LynxBench AI records the host driver version, the container’s CUDA build, and the framework wheel as a single executor-version triple alongside every benchmark run, because reproducible AI performance measurement on Linux depends on those three lines being pinned and inspectable. The question to put to any Linux GPU performance result is whether that triple is recorded next to the number — or whether the result is anchored only to the GPU model and the rest of the stack is left implicit. Does the Linux GPU performance figure you are about to act on travel with its driver/CUDA/framework triple — the production software stack that decides which kernels actually load — or only with the GPU model, leaving the kernel coverage your deployment will see unaudited?

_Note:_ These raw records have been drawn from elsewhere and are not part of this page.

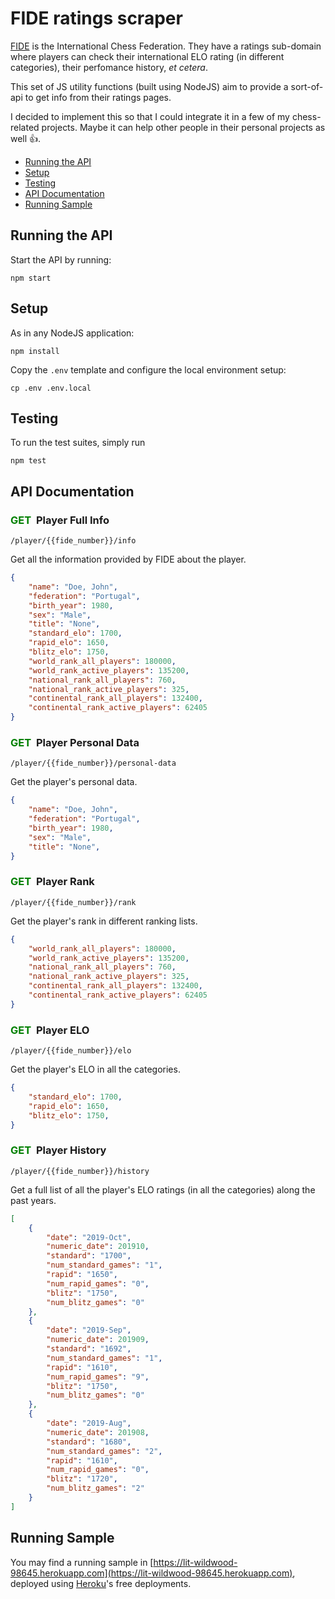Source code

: # FIDE ratings scraper

[FIDE](http://ratings.fide.com/) is the International Chess Federation. They have a ratings sub-domain where players can check their international ELO rating (in different categories), their perfomance history, *et cetera*.

This set of JS utility functions (built using NodeJS) aim to provide a sort-of-api to get info from their ratings pages.

I decided to implement this so that I could integrate it in a few of my chess-related projects. Maybe it can help other people in their personal projects as well :+1:.

- [Running the API](#running-the-api) 
- [Setup](#setup) 
- [Testing](#testing) 
- [API Documentation](#api-documentation) 
- [Running Sample](#running-sample)

## Running the API

Start the API by running:

```
npm start
```

## Setup

As in any NodeJS application:

```
npm install
```

Copy the `.env` template and configure the local environment setup:

```
cp .env .env.local
```

## Testing

To run the test suites, simply run

```
npm test
```

## API Documentation

### <span style="color:green">GET&nbsp;</span> Player Full Info

```
/player/{{fide_number}}/info
```

Get all the information provided by FIDE about the player. 

```json
{
    "name": "Doe, John",
    "federation": "Portugal",
    "birth_year": 1980,
    "sex": "Male",
    "title": "None",
    "standard_elo": 1700,
    "rapid_elo": 1650,
    "blitz_elo": 1750,
    "world_rank_all_players": 180000,
    "world_rank_active_players": 135200,
    "national_rank_all_players": 760,
    "national_rank_active_players": 325,
    "continental_rank_all_players": 132400,
    "continental_rank_active_players": 62405
}
```

### <span style="color:green">GET&nbsp;</span> Player Personal Data

```
/player/{{fide_number}}/personal-data
```

Get the player's personal data.

```json
{
    "name": "Doe, John",
    "federation": "Portugal",
    "birth_year": 1980,
    "sex": "Male",
    "title": "None",
}
```

### <span style="color:green">GET&nbsp;</span> Player Rank

```
/player/{{fide_number}}/rank
```

Get the player's rank in different ranking lists.

```json
{
    "world_rank_all_players": 180000,
    "world_rank_active_players": 135200,
    "national_rank_all_players": 760,
    "national_rank_active_players": 325,
    "continental_rank_all_players": 132400,
    "continental_rank_active_players": 62405
}
```

### <span style="color:green">GET&nbsp;</span> Player ELO

```
/player/{{fide_number}}/elo
```

Get the player's ELO in all the categories.

```json
{
    "standard_elo": 1700,
    "rapid_elo": 1650,
    "blitz_elo": 1750,
}
```

### <span style="color:green">GET&nbsp;</span> Player History

```
/player/{{fide_number}}/history
```

Get a full list of all the player's ELO ratings (in all the categories) along the past years.

```json
[
    {
        "date": "2019-Oct",
        "numeric_date": 201910,
        "standard": "1700",
        "num_standard_games": "1",
        "rapid": "1650",
        "num_rapid_games": "0",
        "blitz": "1750",
        "num_blitz_games": "0"
    },
    {
        "date": "2019-Sep",
        "numeric_date": 201909,
        "standard": "1692",
        "num_standard_games": "1",
        "rapid": "1610",
        "num_rapid_games": "9",
        "blitz": "1750",
        "num_blitz_games": "0"
    },
    {
        "date": "2019-Aug",
        "numeric_date": 201908,
        "standard": "1680",
        "num_standard_games": "2",
        "rapid": "1610",
        "num_rapid_games": "0",
        "blitz": "1720",
        "num_blitz_games": "2"
    }
]
```

## Running Sample

You may find a running sample in [https://lit-wildwood-98645.herokuapp.com](https://lit-wildwood-98645.herokuapp.com), deployed using [Heroku](https://www.heroku.com)'s free deployments.
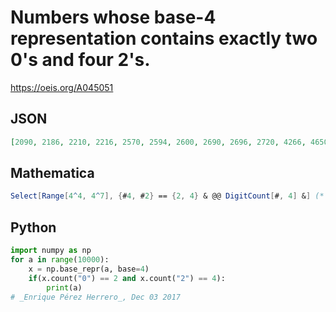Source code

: # Numbers whose base\-4 representation contains exactly two 0's and four 2's\.
https://oeis.org/A045051
## JSON
```JSON
[2090, 2186, 2210, 2216, 2570, 2594, 2600, 2690, 2696, 2720, 4266, 4650, 4746, 4770, 4776, 6186, 6282, 6306, 6312, 6666, 6690, 6696, 6786, 6792, 6816, 8298, 8346, 8358, 8361, 8363, 8366, 8378, 8426, 8490, 8586, 8610]
```
## Mathematica
```Mathematica
Select[Range[4^4, 4^7], {#4, #2} == {2, 4} & @@ DigitCount[#, 4] &] (* _Michael De Vlieger_, Dec 03 2017 *)
```
## Python
```Python
import numpy as np
for a in range(10000):
    x = np.base_repr(a, base=4)
    if(x.count("0") == 2 and x.count("2") == 4):
        print(a)
# _Enrique Pérez Herrero_, Dec 03 2017
```
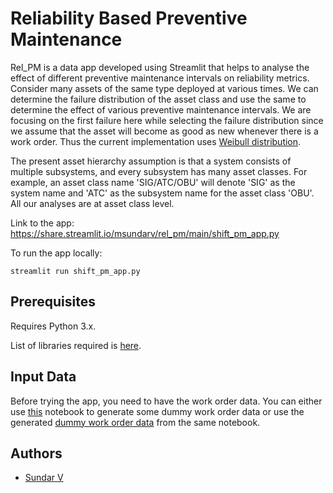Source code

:# Reliability Based Preventive Maintenance

<p> Rel_PM is a data app developed using Streamlit that helps to analyse the effect of different preventive maintenance intervals on reliability metrics. Consider many assets of the same type deployed at various times. We can determine the failure distribution of the asset class and use the same to determine the effect of various preventive maintenance intervals. We are focusing on the first failure here while selecting the failure distribution since we assume that the asset will become as good as new whenever there is a work order. Thus the current implementation uses <a href="https://www.weibull.com/hotwire/issue14/relbasics14.htm">Weibull distribution</a>.</p>

<p>The present asset hierarchy assumption is that a system consists of multiple subsystems, and every subsystem has many asset classes. For example, an asset class name 'SIG/ATC/OBU' will denote 'SIG' as the system name and 'ATC' as the subsystem name for the asset class 'OBU'. All our analyses are at asset class level.</p>

Link to the app: https://share.streamlit.io/msundarv/rel_pm/main/shift_pm_app.py

To run the app locally:
```
streamlit run shift_pm_app.py
```

## Prerequisites

Requires Python 3.x.

List of libraries required is [here](https://github.com/Msundarv/Rel_PM/blob/main/requirements.txt).

## Input Data

Before trying the app, you need to have the work order data. You can either use [this](https://github.com/Msundarv/Rel_PM/blob/main/Generate_WO_Data.ipynb) notebook to generate some dummy work order data or use the generated [dummy work order data](https://github.com/Msundarv/Rel_PM/blob/main/dummy_wo.xlsx) from the same notebook.

## Authors

- [Sundar V](http://msundarv.com/)


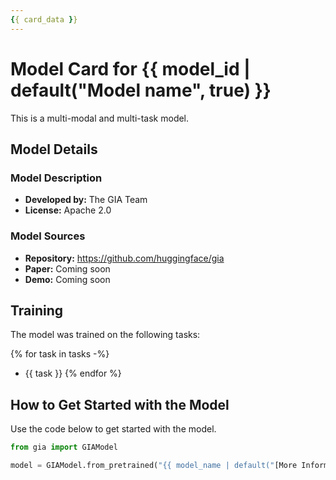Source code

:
 ```yaml
---
{{ card_data }}
---
```


# Model Card for {{ model_id | default("Model name", true) }}

This is a multi-modal and multi-task model. 


## Model Details

### Model Description

- **Developed by:** The GIA Team
- **License:** Apache 2.0

### Model Sources

- **Repository:** https://github.com/huggingface/gia
- **Paper:** Coming soon
- **Demo:** Coming soon

## Training

The model was trained on the following tasks:

{% for task in tasks -%}
- {{ task }}
{% endfor %}


## How to Get Started with the Model

Use the code below to get started with the model.

```python
from gia import GIAModel

model = GIAModel.from_pretrained("{{ model_name | default("[More Information Needed]", true)}}")
```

Frequently Asked Questions

Should I use the distribution’s NVIDIA packages or the official NVIDIA repository for an AI training node?

Use the official NVIDIA package repository or runfile. Ubuntu’s nvidia-driver-xxx packages typically lag upstream by one or two minor versions and often omit the CUDA toolkit, NCCL, and a matching libcudnn that AI workloads need. The distribution packages are fine for desktop graphics, but not for a training node where the full toolkit chain must be present and version-aligned.

Why does `torch.cuda.is_available()` return False even though `nvidia-smi` works?

A clean nvidia-smi only confirms the kernel module loaded and the driver is talking to the GPU; it says nothing about the CUDA runtime PyTorch will dlopen at import time. When nvidia-smi succeeds but torch.cuda.is_available() returns False, the runtime is the issue rather than the driver — usually a missing libcudart.so on the loader path or a CUDA toolkit version the wheel was not built against.

How does the NVIDIA Container Toolkit simplify driver management for Docker and Kubernetes nodes?

It collapses the compatibility surface to a single host-side variable: the driver version. The host needs only the NVIDIA kernel driver, while the CUDA toolkit, cuDNN, and framework all live inside the container image. Each image declares its minimum required driver, and the toolkit validates at launch — refusing to start with an explicit message rather than silently mis-computing on a host-installed mismatch.

What is the safest way to roll out GPU driver updates across a production cluster?

Pin the driver to a known package version and roll updates one node at a time, gated by a smoke test. We launch a known PyTorch container, run a short inference job, and confirm throughput is within an expected band before advancing to the next node. This rolling strategy keeps most GPU capacity available during maintenance windows and catches a regression on one node before it reaches the rest.